There are many good Pho recipes available online. My version is based on Andrea Nguyen’s Beef Pho Noodle Soup Recipe (Pho Bo), where you can find a lot of detailed information about Pho.
Slow or Pressure Cooking?
I use 6-quart Crock-Pot or 6-quart Instant Pot for making the stock. Both pots make velvety thick and flavorful beef stock; Crock-Pot does the job in 6-8 hours of slow overnight cooking, Instant Pot — in 1.5 hours of high pressure cooking (Soup preset). Use trimmed oxtail with minimum fat, precook it with beef tendons under the broil, and you do not need to be present between the moment when you close the lid at the beginning of making your stock and the time to open it at the end. It is true for using either of pots.
Prepare your 6-quart slow or pressure cooker. Fill the insert (referred to as pot later) with 3 quarts of cold water. The rest of the water — 2 more quarts — will be added later to dilute the stock before serving.
Peel and quarter onion. Quarter or cut ginger to 3-4 large pieces. Arrange onion, ginger, oxtail, and beef tendons on a baking sheet.
Broil them on top rack for 5 minutes until oxtail is brown on both sides. Transfer tendons and oxtail to the cooker insert. Continue charring the onions and ginger under the broil for about ten more minutes. Transfer them to the pot.
to prep spices
Break cinnamon to smaller pieces. Dry-toast all spices — star anise, cloves, cinnamon pieces, coriander and fennel seeds, and cardamom pods — on a hot skillet. Place and tie them up in a cheesecloth sack. Add to the pot insert.
to make stock
With all the ingredients in the pot, make sure the water level is not above the MAX marker. Add seasoning ingredients — fish sauce, salt, and palm sugar. I also like adding scallions or chives, but it's optional. Close the lid and turn on the cookers. For slow cooker, cook on HIGH for 1 hour to bring water to boiling, then switch to LOW and leave it cooking for 6-7 more hours, undisturbed. For Instant Pot pressure cooker, press SOUP button and leave it undisturbed for about 2-2.5 hours.

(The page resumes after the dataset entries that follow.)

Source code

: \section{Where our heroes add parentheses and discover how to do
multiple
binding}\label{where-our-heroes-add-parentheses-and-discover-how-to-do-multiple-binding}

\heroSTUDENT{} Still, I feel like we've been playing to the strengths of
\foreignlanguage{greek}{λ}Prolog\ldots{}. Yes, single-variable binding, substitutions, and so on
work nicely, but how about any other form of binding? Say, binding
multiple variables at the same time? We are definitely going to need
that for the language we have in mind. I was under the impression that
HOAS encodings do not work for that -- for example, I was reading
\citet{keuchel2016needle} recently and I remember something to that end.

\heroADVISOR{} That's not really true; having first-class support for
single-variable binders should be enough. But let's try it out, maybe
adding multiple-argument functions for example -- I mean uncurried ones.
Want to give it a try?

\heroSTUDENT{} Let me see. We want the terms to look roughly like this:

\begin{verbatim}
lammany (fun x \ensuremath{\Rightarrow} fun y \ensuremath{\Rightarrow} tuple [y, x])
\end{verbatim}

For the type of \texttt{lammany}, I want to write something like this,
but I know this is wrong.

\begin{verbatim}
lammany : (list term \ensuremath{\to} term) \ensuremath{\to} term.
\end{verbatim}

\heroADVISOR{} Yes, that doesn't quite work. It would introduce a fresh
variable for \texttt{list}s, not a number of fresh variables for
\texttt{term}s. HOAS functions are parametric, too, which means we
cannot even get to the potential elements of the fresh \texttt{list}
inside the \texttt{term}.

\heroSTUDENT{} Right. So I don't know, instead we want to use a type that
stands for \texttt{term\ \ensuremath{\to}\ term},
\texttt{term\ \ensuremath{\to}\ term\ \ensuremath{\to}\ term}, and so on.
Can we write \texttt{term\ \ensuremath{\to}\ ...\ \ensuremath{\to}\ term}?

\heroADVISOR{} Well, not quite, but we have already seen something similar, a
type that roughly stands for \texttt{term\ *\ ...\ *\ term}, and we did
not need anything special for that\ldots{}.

Your cooked stock will look like on this picture. Discard vegetables.
Strain tendons, place them in a container, add stock to cover them competely, and refrigerate until ready to use.

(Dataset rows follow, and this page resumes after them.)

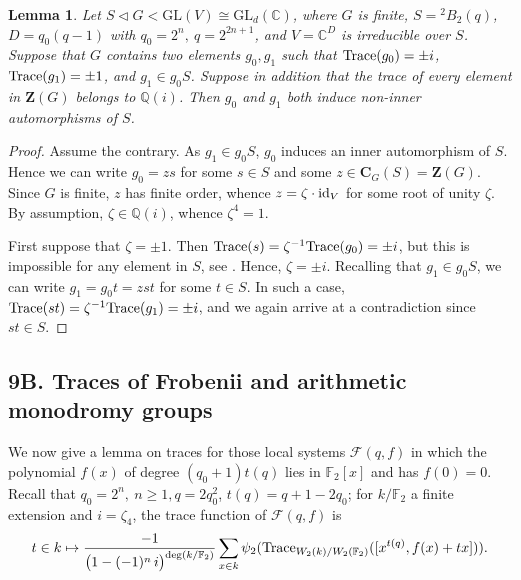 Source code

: \documentclass[11pt]{amsart}
\theoremstyle{plain}
\newtheorem{lem}[thm]{Lemma}
\theoremstyle{definition}
\numberwithin{thm}{section}
\numberwithin{equation}{thm}
\newcommand{\Trace}{{\rm Trace}}
\newcommand{\GL}{\mathrm{GL}}
\newcommand{\sF}{{\mathcal F}}
\newcommand{\C}{{\mathbb C}}
\newcommand{\F}{{\mathbb F}}
\newcommand{\Q}{{\mathbb Q}}
\newcommand{\0}{\emptyset}
\newcommand{\id}{{\rm id}}
\newcommand{\ZB}{{\mathbf Z}}
\newcommand{\CB}{{\mathbf C}}
\newcommand{\tw}[1]{{}^#1\!}
\begin{document}
\begin{lem}\label{action2}
Let $S \lhd G < \GL(V)\cong \GL_d(\C)$, where $G$ is finite, $S = \tw2 B_2(q)$, $D = q_0(q-1)$ with $q_0=2^n,\ q=2^{2n+1}$, 
and $V = \C^D$ is irreducible over $S$.
Suppose that $G$ contains two elements $g_0, g_1$ such that $\Trace(g_0) = \pm i$, $\Trace(g_1) = \pm 1$, and
$g_1 \in g_0S$. 
Suppose in addition that the trace of every element in $\ZB(G)$ belongs to $\Q(i)$. Then $g_0$ and $g_1$ both induce
non-inner automorphisms of $S$.
\end{lem}
 
\begin{proof}
Assume the contrary. As $g_1 \in g_0S$, $g_0$ induces an inner automorphism of $S$. Hence we can write 
$g_0 = zs$ for some $s \in S$ and some $z \in \CB_{G}(S) = \ZB(G)$. Since $G$ is finite, $z$ has finite order,
whence $z = \zeta \cdot \id_V$ for some root of unity $\zeta$. By assumption, $\zeta \in \Q(i)$, whence $\zeta^4=1$.

First suppose that $\zeta = \pm 1$. Then $\Trace(s) = \zeta^{-1} \Trace(g_0) = \pm i$, but this is impossible for any element in 
$S$, see \cite{Suz}. Hence, $\zeta = \pm i$. Recalling that $g_1 \in g_0S$, we can write $g_1=g_0t = zst$ for some
$t \in S$. In such a case, $\Trace(st) = \zeta^{-1}\Trace(g_1) = \pm i$, and we again arrive at a contradiction since 
$st \in S$.
\end{proof} 

\subsection*{9B. Traces of Frobenii and arithmetic monodromy groups}
 We now give a lemma on traces for those local systems $\sF(q,f)$ in which the polynomial $f(x)$ of degree $(q_0+1)t(q)$ lies in $\F_2[x]$ and has $f(0)=0$.
Recall that $q_0=2^n,\ n \ge 1, q=2q_0^2$, $t(q) =q+1-2q_0$; for $k/\F_2$ a finite extension and $i=\zeta_4$, the trace function of  $\sF(q,f)$ is
$$ t \in k \mapsto  \frac{-1}{\bigl(1-(-1)^n\,i\bigr)^{\deg(k/\F_2)}}\sum_{x \in k}\psi_2(\Trace_{W_2(k)/W_2(\F_2)}([x^{t(q)},f(x)+tx])).$$
\end{document}
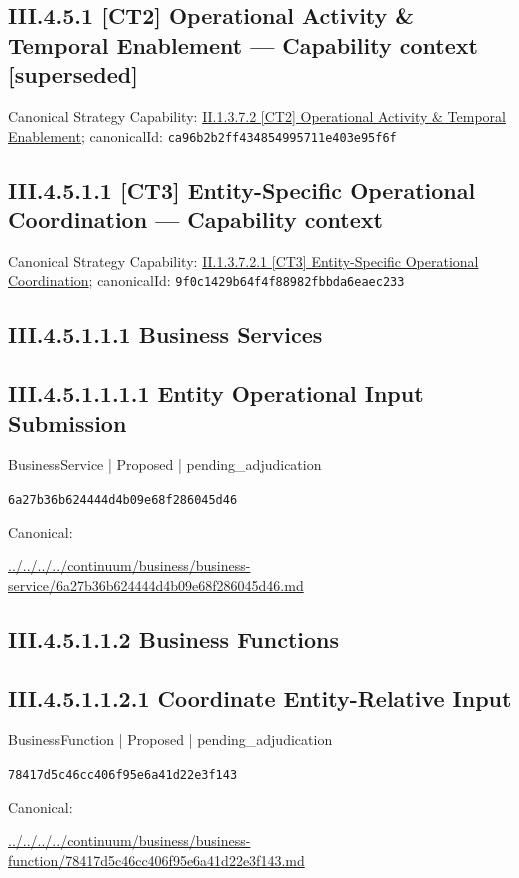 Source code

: \documentclass[10pt,a4paper]{article}
\begin{document}
\subsection*{III.4.5.1 [CT2] Operational Activity \& Temporal Enablement — Capability context [superseded]}
Canonical Strategy Capability: \hyperref[element-ca96b2b2ff434854995711e403e95f6f]{II.1.3.7.2 [CT2] Operational Activity \& Temporal Enablement}; canonicalId: \texttt{ca96b2b2ff434854995711e403e95f6f}\par
\subsection*{III.4.5.1.1 [CT3] Entity-Specific Operational Coordination — Capability context}
Canonical Strategy Capability: \hyperref[element-9f0c1429b64f4f88982fbbda6eaec233]{II.1.3.7.2.1 [CT3] Entity-Specific Operational Coordination}; canonicalId: \texttt{9f0c1429b64f4f88982fbbda6eaec233}\par
\subsection*{III.4.5.1.1.1 Business Services}
\subsection*{III.4.5.1.1.1.1 Entity Operational Input Submission}
\label{element-6a27b36b624444d4b09e68f286045d46}
{\small BusinessService | Proposed | pending\_adjudication}\par
\texttt{6a27b36b624444d4b09e68f286045d46}\par
Canonical: \par
{\footnotesize\url{../../../../continuum/business/business-service/6a27b36b624444d4b09e68f286045d46.md}}\par
\subsection*{III.4.5.1.1.2 Business Functions}
\subsection*{III.4.5.1.1.2.1 Coordinate Entity-Relative Input}
\label{element-78417d5c46cc406f95e6a41d22e3f143}
{\small BusinessFunction | Proposed | pending\_adjudication}\par
\texttt{78417d5c46cc406f95e6a41d22e3f143}\par
Canonical: \par
{\footnotesize\url{../../../../continuum/business/business-function/78417d5c46cc406f95e6a41d22e3f143.md}}\par
\end{document}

Strain oxtail segments, place them in a container, add stock to cover them competely, and refrigerate until ready to use.
Strain the rest of the stock and keep refrigerated in a separate contaner until ready to use.
to serve soup
Prepare soup toppings. Slice key limes and Thai chiles. Chop chives. Pick cilantro and Thai basil leaves.

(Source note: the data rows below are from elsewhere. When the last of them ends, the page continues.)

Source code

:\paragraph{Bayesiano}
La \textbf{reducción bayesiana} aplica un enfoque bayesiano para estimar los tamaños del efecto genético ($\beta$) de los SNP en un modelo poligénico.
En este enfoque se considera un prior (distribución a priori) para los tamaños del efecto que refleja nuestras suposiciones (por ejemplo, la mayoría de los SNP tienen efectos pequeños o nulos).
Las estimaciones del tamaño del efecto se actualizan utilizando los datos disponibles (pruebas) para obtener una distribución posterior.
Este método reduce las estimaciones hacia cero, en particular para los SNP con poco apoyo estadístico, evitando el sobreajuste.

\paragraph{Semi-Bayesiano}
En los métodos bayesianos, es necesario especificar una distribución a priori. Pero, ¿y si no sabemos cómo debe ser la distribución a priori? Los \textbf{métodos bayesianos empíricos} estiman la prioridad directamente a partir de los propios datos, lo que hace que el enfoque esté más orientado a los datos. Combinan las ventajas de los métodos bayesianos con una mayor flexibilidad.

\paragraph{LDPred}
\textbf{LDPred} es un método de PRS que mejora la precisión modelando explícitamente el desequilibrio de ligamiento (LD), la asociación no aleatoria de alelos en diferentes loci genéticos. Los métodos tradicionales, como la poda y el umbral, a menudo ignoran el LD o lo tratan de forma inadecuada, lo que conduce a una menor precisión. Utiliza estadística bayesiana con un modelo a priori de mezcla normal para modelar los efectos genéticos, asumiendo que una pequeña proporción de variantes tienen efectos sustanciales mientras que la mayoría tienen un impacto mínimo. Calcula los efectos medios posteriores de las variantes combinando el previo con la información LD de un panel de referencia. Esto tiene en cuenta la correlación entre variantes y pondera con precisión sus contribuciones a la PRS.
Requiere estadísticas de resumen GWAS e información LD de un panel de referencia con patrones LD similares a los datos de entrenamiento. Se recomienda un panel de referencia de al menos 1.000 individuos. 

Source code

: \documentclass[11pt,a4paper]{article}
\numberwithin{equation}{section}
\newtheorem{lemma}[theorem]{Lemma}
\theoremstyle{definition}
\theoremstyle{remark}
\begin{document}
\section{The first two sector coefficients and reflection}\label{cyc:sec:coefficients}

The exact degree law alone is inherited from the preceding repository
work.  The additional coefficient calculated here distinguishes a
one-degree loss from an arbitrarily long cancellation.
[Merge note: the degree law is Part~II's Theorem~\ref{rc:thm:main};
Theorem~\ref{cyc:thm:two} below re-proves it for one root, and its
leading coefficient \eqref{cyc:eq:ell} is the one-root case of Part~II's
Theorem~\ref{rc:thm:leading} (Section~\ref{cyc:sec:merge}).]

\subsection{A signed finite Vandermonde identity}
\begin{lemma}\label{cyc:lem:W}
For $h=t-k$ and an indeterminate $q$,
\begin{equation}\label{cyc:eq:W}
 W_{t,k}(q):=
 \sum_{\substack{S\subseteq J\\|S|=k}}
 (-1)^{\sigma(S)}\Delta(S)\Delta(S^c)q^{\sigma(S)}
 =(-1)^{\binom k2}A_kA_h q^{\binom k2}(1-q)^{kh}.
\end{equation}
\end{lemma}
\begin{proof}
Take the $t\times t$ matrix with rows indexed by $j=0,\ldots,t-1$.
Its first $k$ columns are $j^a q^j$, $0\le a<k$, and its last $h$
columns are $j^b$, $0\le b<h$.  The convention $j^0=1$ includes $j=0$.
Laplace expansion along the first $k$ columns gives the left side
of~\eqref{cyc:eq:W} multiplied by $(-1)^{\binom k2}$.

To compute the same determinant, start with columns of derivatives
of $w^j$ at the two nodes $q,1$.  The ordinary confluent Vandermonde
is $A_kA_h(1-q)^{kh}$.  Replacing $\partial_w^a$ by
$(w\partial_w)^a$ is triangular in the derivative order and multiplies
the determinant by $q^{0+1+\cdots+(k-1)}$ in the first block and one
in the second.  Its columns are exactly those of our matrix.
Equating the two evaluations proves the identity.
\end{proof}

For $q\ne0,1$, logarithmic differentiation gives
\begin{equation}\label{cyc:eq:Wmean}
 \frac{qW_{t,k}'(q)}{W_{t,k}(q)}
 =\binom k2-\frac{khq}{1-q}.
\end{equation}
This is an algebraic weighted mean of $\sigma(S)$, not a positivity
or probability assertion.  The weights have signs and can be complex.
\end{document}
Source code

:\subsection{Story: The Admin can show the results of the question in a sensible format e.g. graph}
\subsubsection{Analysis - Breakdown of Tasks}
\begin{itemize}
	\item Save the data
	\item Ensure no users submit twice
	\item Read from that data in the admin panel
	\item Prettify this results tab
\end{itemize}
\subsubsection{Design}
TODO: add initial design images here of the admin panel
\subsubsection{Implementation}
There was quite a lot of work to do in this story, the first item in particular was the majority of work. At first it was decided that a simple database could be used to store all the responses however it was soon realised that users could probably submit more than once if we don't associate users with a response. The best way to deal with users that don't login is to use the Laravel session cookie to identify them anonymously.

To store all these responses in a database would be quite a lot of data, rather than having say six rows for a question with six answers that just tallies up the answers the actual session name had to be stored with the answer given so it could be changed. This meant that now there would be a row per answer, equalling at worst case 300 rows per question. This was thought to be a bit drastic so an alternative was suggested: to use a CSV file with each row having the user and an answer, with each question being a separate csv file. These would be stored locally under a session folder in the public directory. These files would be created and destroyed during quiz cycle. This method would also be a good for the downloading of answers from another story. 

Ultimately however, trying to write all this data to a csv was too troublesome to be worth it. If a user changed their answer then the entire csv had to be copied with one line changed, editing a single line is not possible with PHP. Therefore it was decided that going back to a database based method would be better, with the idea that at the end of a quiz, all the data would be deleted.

Slice tendons across 1/4-1/5" thick. Place tendons and oxtail in a pot, add all stock and 2 quarts of water and bring to simmer on high heat, reduce to low and keep simmering.
Follow packaging instruction to prepare dry rice noodles. I like serving no more than 2 oz of dry noodles per portion. Portion cooked noodles into each bowl and add about 1/3 cup of hot stock into each one to cover noodles.
Blanch soybean sprouts in simmering stock for for 30 sec. Portion them into each bowl.
In every bowl, arrange thin slices of raw meat, cooked oxtail and tendons. Laddle piping hot stock to fill each bowl. Top with key lime wedges, Thai chile slices, and herbs. Enjoy!
WHERE TO FIND ASIAN INGREDIENTS IN AUSTIN
Offal meats like oxtail (ox tail, beef tail, Kobe tail) are available in regular supermarkets (H-E-B, CM) from time to time. Ask meat mongers when they get them. Beef/ox tail and beef tendons, as well as Asian herbs, are almost always available in Asian markets.